Mais un jour, Noelle Hancock est prise d’un doute. Cette vie, cette carrière florissante pour laquelle elle a étudié depuis tant d’années, est-ce vraiment ce qui lui correspond réellement, en tant qu’humain ? Est-ce vraiment ce qu’elle souhaitait, depuis toujours, au fond d’elle-même ?

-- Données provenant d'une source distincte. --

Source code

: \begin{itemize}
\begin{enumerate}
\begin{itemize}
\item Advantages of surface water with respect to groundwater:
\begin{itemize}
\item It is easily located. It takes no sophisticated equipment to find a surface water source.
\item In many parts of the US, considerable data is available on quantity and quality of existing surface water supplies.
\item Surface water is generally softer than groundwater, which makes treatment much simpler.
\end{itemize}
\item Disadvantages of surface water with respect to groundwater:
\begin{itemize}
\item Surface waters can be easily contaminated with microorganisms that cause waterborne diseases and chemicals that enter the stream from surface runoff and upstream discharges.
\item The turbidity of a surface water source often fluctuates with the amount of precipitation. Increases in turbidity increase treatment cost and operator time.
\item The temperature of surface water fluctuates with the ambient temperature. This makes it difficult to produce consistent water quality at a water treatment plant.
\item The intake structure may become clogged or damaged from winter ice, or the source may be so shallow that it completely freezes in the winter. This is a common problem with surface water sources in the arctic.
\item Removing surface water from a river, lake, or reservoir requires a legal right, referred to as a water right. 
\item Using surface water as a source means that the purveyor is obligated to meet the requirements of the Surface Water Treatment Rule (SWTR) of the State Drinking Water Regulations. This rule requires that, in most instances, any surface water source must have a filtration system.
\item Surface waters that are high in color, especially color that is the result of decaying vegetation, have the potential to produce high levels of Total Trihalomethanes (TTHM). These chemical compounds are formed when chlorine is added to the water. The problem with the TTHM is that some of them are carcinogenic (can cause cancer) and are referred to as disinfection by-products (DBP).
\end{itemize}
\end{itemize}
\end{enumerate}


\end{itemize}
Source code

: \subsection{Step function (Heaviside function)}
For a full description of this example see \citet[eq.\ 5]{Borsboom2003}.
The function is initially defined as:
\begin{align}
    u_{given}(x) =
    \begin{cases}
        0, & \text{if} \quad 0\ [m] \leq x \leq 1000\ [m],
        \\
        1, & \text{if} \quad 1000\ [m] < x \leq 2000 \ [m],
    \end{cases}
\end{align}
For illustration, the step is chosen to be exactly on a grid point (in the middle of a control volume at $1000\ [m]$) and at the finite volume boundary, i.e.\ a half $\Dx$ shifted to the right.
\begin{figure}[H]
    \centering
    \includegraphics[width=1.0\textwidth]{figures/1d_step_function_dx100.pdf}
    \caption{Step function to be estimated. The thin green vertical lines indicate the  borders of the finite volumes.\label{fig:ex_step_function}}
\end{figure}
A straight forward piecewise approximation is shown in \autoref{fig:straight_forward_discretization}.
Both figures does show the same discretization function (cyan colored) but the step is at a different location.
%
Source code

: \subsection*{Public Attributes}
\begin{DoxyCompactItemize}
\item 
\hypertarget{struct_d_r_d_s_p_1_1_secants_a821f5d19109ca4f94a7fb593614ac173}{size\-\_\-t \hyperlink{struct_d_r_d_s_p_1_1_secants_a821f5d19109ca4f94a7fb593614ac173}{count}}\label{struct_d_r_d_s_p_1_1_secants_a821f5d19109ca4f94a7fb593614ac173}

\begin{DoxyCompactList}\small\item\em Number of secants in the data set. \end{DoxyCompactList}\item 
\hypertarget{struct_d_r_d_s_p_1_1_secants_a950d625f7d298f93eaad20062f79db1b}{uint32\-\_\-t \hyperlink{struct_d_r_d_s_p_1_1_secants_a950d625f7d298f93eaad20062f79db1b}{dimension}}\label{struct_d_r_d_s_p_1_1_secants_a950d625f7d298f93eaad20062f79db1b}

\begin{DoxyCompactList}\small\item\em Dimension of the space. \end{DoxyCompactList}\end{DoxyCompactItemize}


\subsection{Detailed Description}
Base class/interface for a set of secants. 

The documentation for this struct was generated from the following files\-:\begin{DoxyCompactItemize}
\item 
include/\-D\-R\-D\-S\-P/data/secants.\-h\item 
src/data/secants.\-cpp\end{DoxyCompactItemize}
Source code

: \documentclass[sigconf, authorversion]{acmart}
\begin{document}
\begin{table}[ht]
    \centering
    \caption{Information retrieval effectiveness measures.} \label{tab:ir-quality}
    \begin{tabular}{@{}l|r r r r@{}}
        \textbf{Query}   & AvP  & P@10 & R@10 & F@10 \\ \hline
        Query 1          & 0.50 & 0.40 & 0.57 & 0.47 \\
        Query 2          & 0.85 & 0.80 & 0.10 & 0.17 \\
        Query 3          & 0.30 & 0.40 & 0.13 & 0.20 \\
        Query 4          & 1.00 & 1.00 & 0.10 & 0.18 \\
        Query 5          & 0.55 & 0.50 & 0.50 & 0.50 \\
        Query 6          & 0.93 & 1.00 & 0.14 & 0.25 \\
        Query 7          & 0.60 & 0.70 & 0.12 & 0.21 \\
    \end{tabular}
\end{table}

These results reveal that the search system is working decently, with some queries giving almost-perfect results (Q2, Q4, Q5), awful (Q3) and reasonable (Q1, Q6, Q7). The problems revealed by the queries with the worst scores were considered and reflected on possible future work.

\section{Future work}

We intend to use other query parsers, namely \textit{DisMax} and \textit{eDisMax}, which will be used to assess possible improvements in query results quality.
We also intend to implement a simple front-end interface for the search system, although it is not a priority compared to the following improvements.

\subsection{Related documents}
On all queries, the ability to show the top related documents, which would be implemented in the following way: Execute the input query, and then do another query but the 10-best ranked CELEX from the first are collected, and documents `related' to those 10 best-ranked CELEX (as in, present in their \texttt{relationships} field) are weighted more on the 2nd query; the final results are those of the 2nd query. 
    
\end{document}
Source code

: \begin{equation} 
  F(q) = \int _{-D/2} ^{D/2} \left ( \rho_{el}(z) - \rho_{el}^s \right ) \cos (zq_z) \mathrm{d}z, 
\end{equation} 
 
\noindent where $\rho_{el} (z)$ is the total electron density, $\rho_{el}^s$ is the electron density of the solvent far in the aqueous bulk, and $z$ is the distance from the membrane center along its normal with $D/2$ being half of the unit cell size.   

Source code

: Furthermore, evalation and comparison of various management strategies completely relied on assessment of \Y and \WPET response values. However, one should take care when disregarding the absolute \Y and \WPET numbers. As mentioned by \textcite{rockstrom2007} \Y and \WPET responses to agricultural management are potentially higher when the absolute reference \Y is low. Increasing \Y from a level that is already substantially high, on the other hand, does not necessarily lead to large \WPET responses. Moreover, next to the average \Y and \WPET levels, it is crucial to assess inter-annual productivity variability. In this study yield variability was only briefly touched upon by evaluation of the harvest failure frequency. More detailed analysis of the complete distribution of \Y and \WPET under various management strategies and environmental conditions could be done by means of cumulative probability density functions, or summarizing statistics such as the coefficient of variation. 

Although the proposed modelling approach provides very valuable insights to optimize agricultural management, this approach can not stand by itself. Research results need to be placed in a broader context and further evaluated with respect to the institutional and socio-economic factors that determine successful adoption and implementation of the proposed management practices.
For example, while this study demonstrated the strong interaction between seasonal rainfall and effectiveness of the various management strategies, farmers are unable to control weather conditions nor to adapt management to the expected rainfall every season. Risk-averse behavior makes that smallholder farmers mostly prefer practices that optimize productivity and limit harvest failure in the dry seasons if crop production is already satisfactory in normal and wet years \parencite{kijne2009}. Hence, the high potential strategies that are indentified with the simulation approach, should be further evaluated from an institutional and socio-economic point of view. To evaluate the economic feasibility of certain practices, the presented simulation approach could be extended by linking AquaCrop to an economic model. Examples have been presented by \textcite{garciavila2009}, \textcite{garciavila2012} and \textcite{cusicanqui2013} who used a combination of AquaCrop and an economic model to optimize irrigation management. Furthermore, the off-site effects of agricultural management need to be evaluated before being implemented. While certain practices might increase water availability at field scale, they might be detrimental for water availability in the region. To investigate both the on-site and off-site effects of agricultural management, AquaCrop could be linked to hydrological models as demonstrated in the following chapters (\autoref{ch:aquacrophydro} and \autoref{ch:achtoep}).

« ‘ J’ai besoin de vacances. ’ C’était un refrain permanent, dans ma tête. Je ne vivais pas l’instant présent, et je le savais. Je vivais pour un moment indéterminé, dans le futur, je vivais pour le moment où j’aurais assez de jours de congés et d’argent pour partir voyager quelque part. Si vous pensez constamment que vous avez besoin de prendre des vacances, peut-être que ce dont vous avez réellement besoin c’est d’une nouvelle vie. Mais je me complaisais là-dedans : ma vie n’était pas satisfaisante, mais elle était confortable.
Un jour, je travaillais sur mon ordinateur, je finissais les dernières retouches sur un livre que je venais de finir d’écrire. Je me suis demandé ce que j’allais faire, maintenant que mon manuscrit était bouclé. J’ai laissé vagabonder mon esprit, trop longtemps sans doute : l’écran de veille de mon ordinateur s’est allumé… une photo de base de données qui représentait un paysage tropical. Voilà enfin quelque chose qui valait la peine de vivre. Ce que je voulais, depuis le début, c’était d’arrêter de vivre devant un écran et de vivre dans cet écran, dans cette photo paradisiaque qui était sur mon ordinateur. Et qu’est-ce qui m’empêchait de faire cela ? »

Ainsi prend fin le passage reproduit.